Saxo Believes Plunging 10-Year Yields Will Signal Death of Economic Growth
Economic growth will be dead by the end of 2018, according to Saxo Bank Chief Economist Steen Jakobsen. He projects that the benchmark 10-Year Treasury note will yield zero percent by next year’s end, essentially meaning that growth is finished. Either a recession or a zero-growth Japanese scenario follows. Both environments will be horrible for stocks.
While the Federal Reserve keeps pushing the meme that inflation is just around the corner, fueled by a tight labor market’s effect on wages, Jakobsen sees the opposite. His core thesis is that deflationary signs are actually everywhere. There’s demographic deflation (aging society, declining productivity); technological deflation (electronics keep getting cheaper); energy deflation (crude oil since 2014); and a massive debt mountain, which is supremely deflationary (drag on future demand). (Source: “10-Year Treasury Yields Headed to Zero Percent” Saxo Bank CIO,” MishTalk, September 7, 2017.)
Also Read: 5 Signs of a U.S. Economic Collapse in 2017
The thing is, the market isn’t pricing in that possibility yet. Despite historically low unemployment, inflation still hasn’t happened. Yet, Fed Chair Janet Yellen continues to spout platitudes that inflation (and by extension, growth) is right around the corner. And the stock market, ever so desperate to cling to a bullish narrative, keeps lapping it up.

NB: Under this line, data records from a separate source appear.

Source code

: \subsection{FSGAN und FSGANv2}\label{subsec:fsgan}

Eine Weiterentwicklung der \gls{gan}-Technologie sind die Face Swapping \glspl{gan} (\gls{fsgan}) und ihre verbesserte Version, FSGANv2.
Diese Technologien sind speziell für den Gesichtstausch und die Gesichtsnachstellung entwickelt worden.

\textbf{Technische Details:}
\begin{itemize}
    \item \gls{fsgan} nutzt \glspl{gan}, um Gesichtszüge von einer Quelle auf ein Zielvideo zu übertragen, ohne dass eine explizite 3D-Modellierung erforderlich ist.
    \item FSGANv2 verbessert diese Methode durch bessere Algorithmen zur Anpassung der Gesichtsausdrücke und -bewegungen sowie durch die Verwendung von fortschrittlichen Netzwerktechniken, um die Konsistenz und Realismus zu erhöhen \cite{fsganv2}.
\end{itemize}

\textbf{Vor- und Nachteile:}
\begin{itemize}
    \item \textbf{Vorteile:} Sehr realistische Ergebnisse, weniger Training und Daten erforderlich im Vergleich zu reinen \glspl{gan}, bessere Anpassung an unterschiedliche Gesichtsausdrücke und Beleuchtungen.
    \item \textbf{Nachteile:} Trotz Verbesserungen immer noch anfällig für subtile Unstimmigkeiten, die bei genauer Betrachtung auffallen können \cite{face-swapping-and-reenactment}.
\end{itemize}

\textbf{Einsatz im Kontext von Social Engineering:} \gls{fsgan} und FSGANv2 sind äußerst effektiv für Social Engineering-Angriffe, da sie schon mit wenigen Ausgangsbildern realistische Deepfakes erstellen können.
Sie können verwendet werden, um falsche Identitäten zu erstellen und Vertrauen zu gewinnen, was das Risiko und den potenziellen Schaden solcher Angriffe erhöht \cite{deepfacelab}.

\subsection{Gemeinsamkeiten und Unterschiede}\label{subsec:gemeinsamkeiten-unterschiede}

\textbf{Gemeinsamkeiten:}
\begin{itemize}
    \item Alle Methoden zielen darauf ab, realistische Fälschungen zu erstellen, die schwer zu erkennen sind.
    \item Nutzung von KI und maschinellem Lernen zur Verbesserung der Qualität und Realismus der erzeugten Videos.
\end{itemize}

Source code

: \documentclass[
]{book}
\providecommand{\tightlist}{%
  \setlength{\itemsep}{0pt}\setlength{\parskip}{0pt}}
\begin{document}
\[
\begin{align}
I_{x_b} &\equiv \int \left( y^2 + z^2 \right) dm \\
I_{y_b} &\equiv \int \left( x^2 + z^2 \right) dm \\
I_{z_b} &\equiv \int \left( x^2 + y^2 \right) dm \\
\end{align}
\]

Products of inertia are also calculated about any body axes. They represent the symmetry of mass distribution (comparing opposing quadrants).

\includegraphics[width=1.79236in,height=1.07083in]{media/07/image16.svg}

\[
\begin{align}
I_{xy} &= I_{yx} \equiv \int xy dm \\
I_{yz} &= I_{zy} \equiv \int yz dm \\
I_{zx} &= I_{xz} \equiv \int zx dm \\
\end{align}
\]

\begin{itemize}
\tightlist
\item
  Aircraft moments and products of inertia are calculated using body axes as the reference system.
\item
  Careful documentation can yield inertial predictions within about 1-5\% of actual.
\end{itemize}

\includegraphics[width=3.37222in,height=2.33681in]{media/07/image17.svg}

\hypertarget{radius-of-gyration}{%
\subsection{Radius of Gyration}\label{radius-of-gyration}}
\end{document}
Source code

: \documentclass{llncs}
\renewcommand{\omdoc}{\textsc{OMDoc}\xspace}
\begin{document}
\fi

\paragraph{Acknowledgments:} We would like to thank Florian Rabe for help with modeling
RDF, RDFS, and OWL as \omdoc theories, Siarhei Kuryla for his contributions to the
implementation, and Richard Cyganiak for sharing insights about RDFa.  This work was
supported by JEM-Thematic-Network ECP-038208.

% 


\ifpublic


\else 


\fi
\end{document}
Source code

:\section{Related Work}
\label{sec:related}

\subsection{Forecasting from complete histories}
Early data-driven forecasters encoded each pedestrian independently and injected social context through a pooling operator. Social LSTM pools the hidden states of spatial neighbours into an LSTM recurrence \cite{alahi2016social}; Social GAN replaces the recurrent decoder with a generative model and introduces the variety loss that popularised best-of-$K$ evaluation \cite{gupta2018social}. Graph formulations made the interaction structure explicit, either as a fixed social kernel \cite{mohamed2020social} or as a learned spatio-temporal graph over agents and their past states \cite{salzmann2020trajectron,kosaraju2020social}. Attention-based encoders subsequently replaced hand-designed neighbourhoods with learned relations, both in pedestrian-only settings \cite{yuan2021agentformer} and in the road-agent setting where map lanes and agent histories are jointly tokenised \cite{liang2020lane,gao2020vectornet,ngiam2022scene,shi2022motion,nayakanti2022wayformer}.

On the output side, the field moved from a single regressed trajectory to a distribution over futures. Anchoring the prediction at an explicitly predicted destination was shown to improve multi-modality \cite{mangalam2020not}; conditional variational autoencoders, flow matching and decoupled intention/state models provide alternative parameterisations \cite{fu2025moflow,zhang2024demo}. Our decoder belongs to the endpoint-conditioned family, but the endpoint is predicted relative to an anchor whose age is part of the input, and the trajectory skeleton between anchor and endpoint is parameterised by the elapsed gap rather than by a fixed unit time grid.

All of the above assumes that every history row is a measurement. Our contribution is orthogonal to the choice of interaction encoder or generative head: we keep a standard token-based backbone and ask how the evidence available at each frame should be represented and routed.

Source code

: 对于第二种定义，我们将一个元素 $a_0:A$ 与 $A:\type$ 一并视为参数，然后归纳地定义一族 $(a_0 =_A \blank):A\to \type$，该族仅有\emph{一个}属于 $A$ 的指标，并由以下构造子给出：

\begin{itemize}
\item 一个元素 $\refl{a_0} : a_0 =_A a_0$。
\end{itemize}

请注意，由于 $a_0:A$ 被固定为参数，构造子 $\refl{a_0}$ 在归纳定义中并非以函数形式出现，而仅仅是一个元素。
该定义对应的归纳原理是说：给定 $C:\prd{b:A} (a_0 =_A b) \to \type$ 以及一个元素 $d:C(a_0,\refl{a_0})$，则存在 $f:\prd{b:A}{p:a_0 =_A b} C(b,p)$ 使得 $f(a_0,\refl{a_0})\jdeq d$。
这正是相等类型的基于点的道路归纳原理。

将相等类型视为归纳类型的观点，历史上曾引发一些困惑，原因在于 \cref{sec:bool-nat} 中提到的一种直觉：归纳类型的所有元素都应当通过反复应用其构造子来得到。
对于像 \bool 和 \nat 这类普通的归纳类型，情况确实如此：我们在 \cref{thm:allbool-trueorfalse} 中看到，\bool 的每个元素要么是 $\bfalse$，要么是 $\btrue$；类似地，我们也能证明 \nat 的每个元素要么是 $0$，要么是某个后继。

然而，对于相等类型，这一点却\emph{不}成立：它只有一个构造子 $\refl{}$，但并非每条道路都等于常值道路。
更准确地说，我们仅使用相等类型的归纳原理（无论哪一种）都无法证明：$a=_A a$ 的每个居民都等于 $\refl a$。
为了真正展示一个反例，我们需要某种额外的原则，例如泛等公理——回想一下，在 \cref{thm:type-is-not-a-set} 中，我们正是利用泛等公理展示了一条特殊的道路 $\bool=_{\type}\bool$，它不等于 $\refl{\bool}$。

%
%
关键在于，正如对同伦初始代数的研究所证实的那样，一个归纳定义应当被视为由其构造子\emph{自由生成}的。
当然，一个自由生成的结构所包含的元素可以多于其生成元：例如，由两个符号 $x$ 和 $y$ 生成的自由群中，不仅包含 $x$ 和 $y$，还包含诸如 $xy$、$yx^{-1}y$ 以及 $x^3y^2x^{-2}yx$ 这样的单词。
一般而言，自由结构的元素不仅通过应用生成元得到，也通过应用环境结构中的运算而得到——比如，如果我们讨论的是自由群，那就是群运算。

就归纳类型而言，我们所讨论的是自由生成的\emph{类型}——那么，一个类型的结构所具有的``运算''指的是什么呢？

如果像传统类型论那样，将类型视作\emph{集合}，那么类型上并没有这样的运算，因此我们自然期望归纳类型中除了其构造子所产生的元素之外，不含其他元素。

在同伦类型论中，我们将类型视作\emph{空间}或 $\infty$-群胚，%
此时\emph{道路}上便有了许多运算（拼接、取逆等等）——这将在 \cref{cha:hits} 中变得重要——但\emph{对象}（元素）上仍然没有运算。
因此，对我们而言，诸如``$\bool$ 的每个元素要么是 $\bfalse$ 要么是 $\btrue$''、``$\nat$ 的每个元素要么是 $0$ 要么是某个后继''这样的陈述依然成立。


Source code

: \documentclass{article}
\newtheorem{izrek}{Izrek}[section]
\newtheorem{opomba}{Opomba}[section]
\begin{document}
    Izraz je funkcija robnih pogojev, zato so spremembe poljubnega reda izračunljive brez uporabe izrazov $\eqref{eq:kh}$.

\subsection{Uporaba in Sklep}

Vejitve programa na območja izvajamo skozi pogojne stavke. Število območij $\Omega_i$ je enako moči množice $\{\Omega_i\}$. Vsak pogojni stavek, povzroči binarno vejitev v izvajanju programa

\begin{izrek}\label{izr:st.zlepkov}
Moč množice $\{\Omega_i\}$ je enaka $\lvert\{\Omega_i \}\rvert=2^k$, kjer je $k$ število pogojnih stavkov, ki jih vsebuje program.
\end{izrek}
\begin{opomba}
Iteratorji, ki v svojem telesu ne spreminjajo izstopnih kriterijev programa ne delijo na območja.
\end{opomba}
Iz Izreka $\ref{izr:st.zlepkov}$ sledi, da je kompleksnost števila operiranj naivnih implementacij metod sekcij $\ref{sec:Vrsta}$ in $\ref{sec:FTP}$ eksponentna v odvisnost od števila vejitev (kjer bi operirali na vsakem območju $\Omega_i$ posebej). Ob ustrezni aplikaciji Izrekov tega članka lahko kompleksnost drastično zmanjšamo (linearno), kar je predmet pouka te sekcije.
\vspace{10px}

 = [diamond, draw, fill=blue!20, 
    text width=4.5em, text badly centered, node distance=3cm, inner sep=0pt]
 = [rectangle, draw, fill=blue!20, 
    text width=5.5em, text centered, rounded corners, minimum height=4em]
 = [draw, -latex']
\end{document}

But Jakobsen thinks the Fed’s models have it all wrong. The Fed places heavy emphasis on the “Phillips Curve,” which links an inverse relationship between the level of unemployment and inflation rate. This model may have worked before, but technology is a game changer.
Now, million-square-foot manufacturing plants can employ as little as 30 people, which stifles labor demand. Sure, the unemployment rate is low. But when 80% to 90% of jobs are service sector positions, part-time, and/or transitory, wage growth becomes non-existent. Unless you’re a CEO or in upper management, your wages have not kept up with inflation since the late 1990s.
But Didn’t U.S. Economic Growth Reach 3%?
On August 30, the Commerce Department revised U.S. GDP growth upwards to three percent—a two-year high. The S&P 500 predictably took off, culminating in a move that would take it to just under new all-time highs a couple days later. It appeared that the majority of investors believed that, finally, growth velocity was increasing. Even if it was about five years too late.
But, if we examine the evidence, does it make any sense? Is it believable that growth starts ramping up now, post-peak of the third-longest post-WWII expansion ever? What’s changed in the consumption profile of a nation that’s as divided as ever? Has consumer debt come down, or interest rates—or have wages shot up beyond what the numbers indicate? Besides a persistently weakening U.S. dollar (exporter-friendly), none of that has happened.
What’s actually happening is that the blindingly optimistic GDP numbers are one of several lagging indicators. They probably reflect the true nature of growth six months ago—not today.
The true driver of growth—the global credit impulse—tells a different story. According to Jakobsen, Saxo’s credit impulse model shows that credit peaked in Q4 2016 and that there will be a high probability of a serious global growth slowdown nine to 12 months later. If correct, growth should start decelerating from October 2017 to March 2018. (Source: Ibid.)
As we’ve said time and again on Lombardi Letter, slowing (or negative) credit growth equals U.S. recession. To not believe this would be to believe that most consumers and businesses use savings to subsidize spending purchases. And we all know, that doesn’t happen. Almost everyone has high levels of credit card, mortgage, car, and student loan debt. Only low interest rates are keeping the economy together and, even then, saturation is kicking in.
If investors think the stock market can keep running during a negative credit impulse, think again. No amount of central bank liquidity-propping can negate the financial status of a consumer who’s tapped out. U.S. consumers account for nearly 70% of all consumer spending. Stocks are valued at the second- or third-highest (depending on metric) levels on record. If earnings start tanking, central banks can only cushion a harrowing fall.
In the end, Saxo Bank’s chief economist is not buying economic growth predictions and neither am I. If 10-year Treasuries yield anywhere close to zero percent, it means that expectations of inflation are nil. Ultimately, it will signal that deflationary forces are winning out. As a bonus, we’ll have trillions of dollars of surplus debt to work off without the benefit of inflation. The debt overhang will look more like King Kong than Donkey Kong.
This screams out “Japan scenario” to me. An environment where growth is non-existent, interest rates are nothing, and central bank intervention stretches are far as the eye can see. Free markets, for all intent and purposes, would be finished.
Take a look at the chart above to see how well that played out for the Japanese stock market. The dynamics are a little different, but the underlying factors rhyme.